GeoZarr compliant data model for EOPF datasets
Project description
EOPF GeoZarr
GeoZarr compliant data model for EOPF (Earth Observation Processing Framework) datasets.
Overview
This library provides tools to convert EOPF datasets to GeoZarr-spec 0.4 compliant format while maintaining native projections and using /2 downsampling logic for multiscale support.
Key Features
- GeoZarr Specification Compliance: Full compliance with GeoZarr spec 0.4
- Native CRS Preservation: No reprojection to TMS, maintains original coordinate reference systems
- Multiscale Support: COG-style /2 downsampling with overview levels as children groups
- CF Conventions: Proper CF standard names and grid_mapping attributes
- Robust Processing: Band-by-band writing with validation and retry logic
- S3 Support: Direct output to Amazon S3 buckets with automatic credential validation
- Parallel Processing: Optional dask cluster support for parallel chunk processing
- Chunk Alignment: Automatic chunk alignment to prevent data corruption with dask
GeoZarr Compliance Features
_ARRAY_DIMENSIONSattributes on all arrays- CF standard names for all variables
grid_mappingattributes referencing CF grid_mapping variablesGeoTransformattributes in grid_mapping variables- Proper multiscales metadata structure
- Native CRS tile matrix sets
Installation
pip install eopf-geozarr
For development:
git clone <repository-url>
cd eopf-geozarr
pip install -e ".[dev]"
Quick Start
Command Line Interface
After installation, you can use the eopf-geozarr command:
# Convert EOPF dataset to GeoZarr format (local output)
eopf-geozarr convert input.zarr output.zarr
# Convert EOPF dataset to GeoZarr format (S3 output)
eopf-geozarr convert input.zarr s3://my-bucket/path/to/output.zarr
# Convert with parallel processing using dask cluster
eopf-geozarr convert input.zarr output.zarr --dask-cluster
# Convert with dask cluster and verbose output
eopf-geozarr convert input.zarr output.zarr --dask-cluster --verbose
# Get information about a dataset
eopf-geozarr info input.zarr
# Validate GeoZarr compliance
eopf-geozarr validate output.zarr
# Get help
eopf-geozarr --help
S3 Support
The library supports direct output to S3-compatible storage, including custom providers like OVH Cloud.
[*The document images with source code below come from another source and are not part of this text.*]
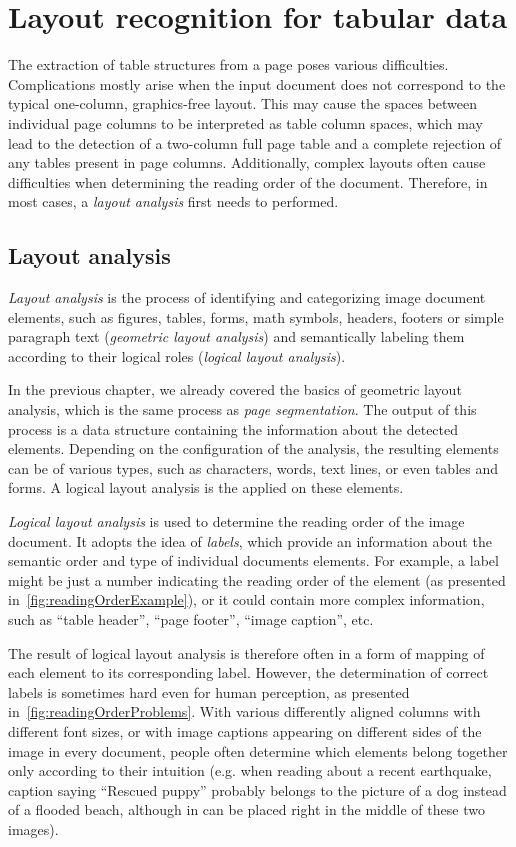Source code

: \chapter{Layout recognition for tabular data}

The extraction of table structures from a page poses various difficulties. Complications mostly arise when the input document does not correspond to the typical one-column, graphics-free layout. This may cause the spaces between individual page columns to be interpreted as table column spaces, which may lead to the detection of a two-column full page table and a complete rejection of any tables present in page columns. Additionally, complex layouts often cause difficulties when determining the reading order of the document. Therefore, in most cases, a \emph{layout analysis} first needs to performed.

\section{Layout analysis}

\emph{Layout analysis} is the process of identifying and categorizing image document elements, such as figures, tables, forms, math symbols, headers, footers or simple paragraph text (\emph{geometric layout analysis}) and semantically labeling them according to their logical roles (\emph{logical layout analysis}).

In the previous chapter, we already covered the basics of geometric layout analysis, which is the same process as \emph{page segmentation}. The output of this process is a data structure containing the information about the detected elements. Depending on the configuration of the analysis, the resulting elements can be of various types, such as characters, words, text lines, or even tables and forms. A logical layout analysis is the applied on these elements.

\emph{Logical layout analysis} is used to determine the reading order of the image document. It adopts the idea of \emph{labels}, which provide an information about the semantic order and type of individual documents elements. For example, a label might be just a number indicating the reading order of the element (as presented in~\cref{fig:readingOrderExample}), or it could contain more complex information, such as ``table header'', ``page footer'', ``image caption'', etc.

The result of logical layout analysis is therefore often in a form of mapping of each element to its corresponding label. However, the determination of correct labels is sometimes hard even for human perception, as presented in~\cref{fig:readingOrderProblems}. With various differently aligned columns with different font sizes, or with image captions appearing on different sides of the image in every document, people often determine which elements belong together only according to their intuition (e.g. when reading about a recent earthquake, caption saying “Rescued puppy” probably belongs to the picture of a dog instead of a flooded beach, although in can be placed right in the middle of these two images).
Simply provide an S3 URL as the output path:
# Convert to S3
eopf-geozarr convert local_input.zarr s3://my-bucket/geozarr-data/output.zarr --verbose
S3 Configuration
Before using S3 output, ensure your S3 credentials are configured:
For AWS S3:
export AWS_ACCESS_KEY_ID=your_access_key
export AWS_SECRET_ACCESS_KEY=your_secret_key
export AWS_DEFAULT_REGION=us-east-1
For OVH Cloud Object Storage:
export AWS_ACCESS_KEY_ID=your_ovh_access_key
export AWS_SECRET_ACCESS_KEY=your_ovh_secret_key
export AWS_DEFAULT_REGION=gra # or other OVH region
export AWS_ENDPOINT_URL=https://s3.gra.cloud.ovh.net # OVH endpoint
For other S3-compatible providers:
export AWS_ACCESS_KEY_ID=your_access_key
export AWS_SECRET_ACCESS_KEY=your_secret_key
export AWS_DEFAULT_REGION=your_region
export AWS_ENDPOINT_URL=https://your-s3-endpoint.com
Alternative: AWS CLI Configuration
aws configure
# Note: For custom endpoints, you'll still need to set AWS_ENDPOINT_URL
S3 Features
- Custom Endpoints: Support for any S3-compatible storage (AWS, OVH Cloud, MinIO, etc.)
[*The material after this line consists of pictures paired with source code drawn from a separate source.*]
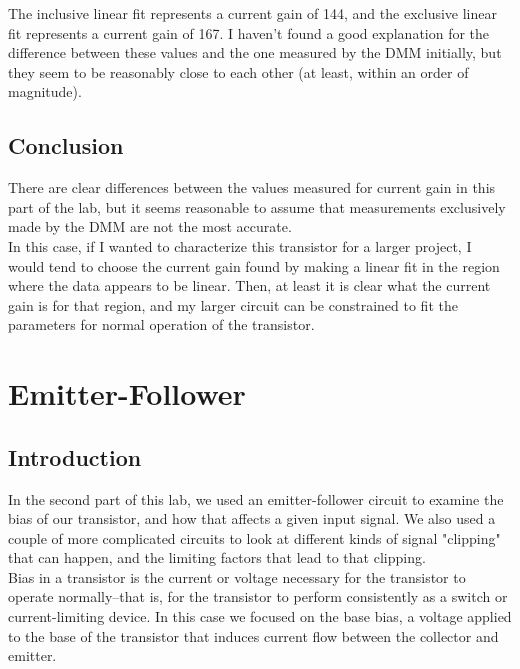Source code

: \documentclass[11pt]{article}
\begin{document}
The inclusive linear fit represents a current gain of 144, and the exclusive linear fit represents a current gain of 167. I haven't found a good explanation for the difference between these values and the one measured by the DMM initially, but they seem to be reasonably close to each other (at least, within an order of magnitude).\\

\subsection{Conclusion}

There are clear differences between the values measured for current gain in this part of the lab, but it seems reasonable to assume that measurements exclusively made by the DMM are not the most accurate.\\

In this case, if I wanted to characterize this transistor for a larger project, I would tend to choose the current gain found by making a linear fit in the region where the data appears to be linear. Then, at least it is clear what the current gain is for that region, and my larger circuit can be constrained to fit the parameters for normal operation of the transistor.\\
    

\section{Emitter-Follower}
\subsection{Introduction}

In the second part of this lab, we used an emitter-follower circuit to examine the bias of our transistor, and how that affects a given input signal. We also used a couple of more complicated circuits to look at different kinds of signal "clipping" that can happen, and the limiting factors that lead to that clipping.\\

Bias in a transistor is the current or voltage necessary for the transistor to operate normally--that is, for the transistor to perform consistently as a switch or current-limiting device. In this case we focused on the base bias, a voltage applied to the base of the transistor that induces current flow between the collector and emitter.\\
\end{document}
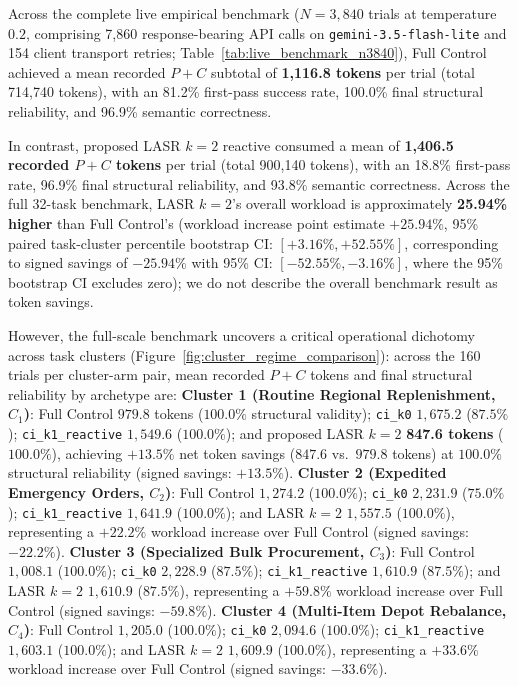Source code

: Across the complete live empirical benchmark ($N=3,840$ trials at temperature $0.2$, comprising 7,860 response-bearing API calls on \texttt{gemini-3.5-flash-lite} and 154 client transport retries; Table~\ref{tab:live_benchmark_n3840}), Full Control achieved a mean recorded $P+C$ subtotal of \textbf{1,116.8 tokens} per trial (total 714,740 tokens), with an 81.2\% first-pass success rate, 100.0\% final structural reliability, and 96.9\% semantic correctness.

In contrast, proposed LASR $k=2$ reactive consumed a mean of \textbf{1,406.5 recorded $P+C$ tokens} per trial (total 900,140 tokens), with an 18.8\% first-pass rate, 96.9\% final structural reliability, and 93.8\% semantic correctness. Across the full 32-task benchmark, LASR $k=2$'s overall workload is approximately \textbf{25.94\% higher} than Full Control's (workload increase point estimate $+25.94\%$, 95\% paired task-cluster percentile bootstrap CI: $[+3.16\%, +52.55\%]$, corresponding to signed savings of $-25.94\%$ with 95\% CI: $[-52.55\%, -3.16\%]$, where the 95\% bootstrap CI excludes zero); we do not describe the overall benchmark result as token savings.

However, the full-scale benchmark uncovers a critical operational dichotomy across task clusters (Figure~\ref{fig:cluster_regime_comparison}): across the 160 trials per cluster-arm pair, mean recorded $P+C$ tokens and final structural reliability by archetype are:
\textbf{Cluster 1 (Routine Regional Replenishment, $C_1$)}: Full Control $979.8$ tokens ($100.0\%$ structural validity); \texttt{ci\_k0} $1,675.2$ ($87.5\%$); \texttt{ci\_k1\_reactive} $1,549.6$ ($100.0\%$); and proposed LASR $k=2$ \textbf{847.6 tokens} ($100.0\%$), achieving $\mathbf{+13.5\%}$ net token savings ($847.6$ vs.\ $979.8$ tokens) at $100.0\%$ structural reliability (signed savings: $+13.5\%$).
\textbf{Cluster 2 (Expedited Emergency Orders, $C_2$)}: Full Control $1,274.2$ ($100.0\%$); \texttt{ci\_k0} $2,231.9$ ($75.0\%$); \texttt{ci\_k1\_reactive} $1,641.9$ ($100.0\%$); and LASR $k=2$ $1,557.5$ ($100.0\%$), representing a $+22.2\%$ workload increase over Full Control (signed savings: $-22.2\%$).
\textbf{Cluster 3 (Specialized Bulk Procurement, $C_3$)}: Full Control $1,008.1$ ($100.0\%$); \texttt{ci\_k0} $2,228.9$ ($87.5\%$); \texttt{ci\_k1\_reactive} $1,610.9$ ($87.5\%$); and LASR $k=2$ $1,610.9$ ($87.5\%$), representing a $+59.8\%$ workload increase over Full Control (signed savings: $-59.8\%$).
\textbf{Cluster 4 (Multi-Item Depot Rebalance, $C_4$)}: Full Control $1,205.0$ ($100.0\%$); \texttt{ci\_k0} $2,094.6$ ($100.0\%$); \texttt{ci\_k1\_reactive} $1,603.1$ ($100.0\%$); and LASR $k=2$ $1,609.9$ ($100.0\%$), representing a $+33.6\%$ workload increase over Full Control (signed savings: $-33.6\%$).

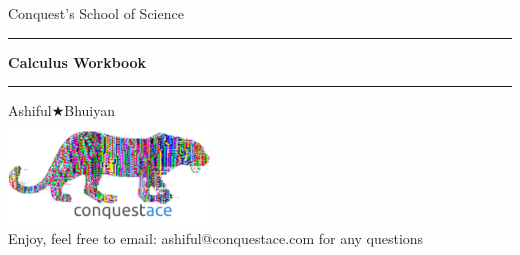 \begin{titlepage}
    \begin{center}
        \vspace*{2cm}
        
        {\Large Conquest's School of Science} \\[1.5cm]
        
        \hrule
        \vspace{1cm}
        
        {\Huge \textbf{Calculus Workbook}} \\[1cm]
        
        \hrule
        \vspace{1.5cm}
         \Large {Ashiful\(\bigstar\)Bhuiyan}\\ [1.5 cm]

 

        \includegraphics[width=0.4\textwidth]{logo.png} \\[1cm]


        \vfill
        {\large Enjoy, feel free to email: ashiful@conquestace.com for any questions} \\[1cm]
    \end{center}
\end{titlepage}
- Automatic Validation: The tool validates S3 access before starting conversion
- Credential Detection: Automatically detects and validates S3 credentials
- Error Handling: Provides helpful error messages for S3 configuration issues
- Performance: Optimized for S3 with proper chunking and retry logic
Parallel Processing with Dask
The library supports parallel processing using dask clusters for improved performance on large datasets:
# Enable dask cluster for parallel processing
eopf-geozarr convert input.zarr output.zarr --dask-cluster
# With verbose output to see cluster information
eopf-geozarr convert input.zarr output.zarr --dask-cluster --verbose
Dask Features
- Local Cluster: Automatically starts a local dask cluster with multiple workers
- Dashboard Access: Provides access to the dask dashboard for monitoring (shown in verbose mode)
- Automatic Cleanup: Properly closes the cluster even if errors occur during processing
- Chunk Alignment: Automatically aligns Zarr chunks with dask chunks to prevent data corruption
- Memory Efficiency: Better memory management through parallel chunk processing
- Error Handling: Graceful handling of dask import errors with helpful installation instructions
Chunk Alignment
The library includes advanced chunk alignment logic to prevent the common issue of overlapping chunks when using dask:
- Smart Detection: Automatically detects if data is dask-backed and uses existing chunk structure
- Aligned Calculation: Uses
calculate_aligned_chunk_size()to find optimal chunk sizes that divide evenly into data dimensions - Proper Rechunking: Ensures datasets are rechunked to match encoding before writing
- Fallback Logic: For non-dask arrays, uses reasonable chunk sizes that don't exceed data dimensions
This prevents errors like:
❌ Failed to write tci after 2 attempts: Specified Zarr chunks encoding['chunks']=(1, 3660, 3660)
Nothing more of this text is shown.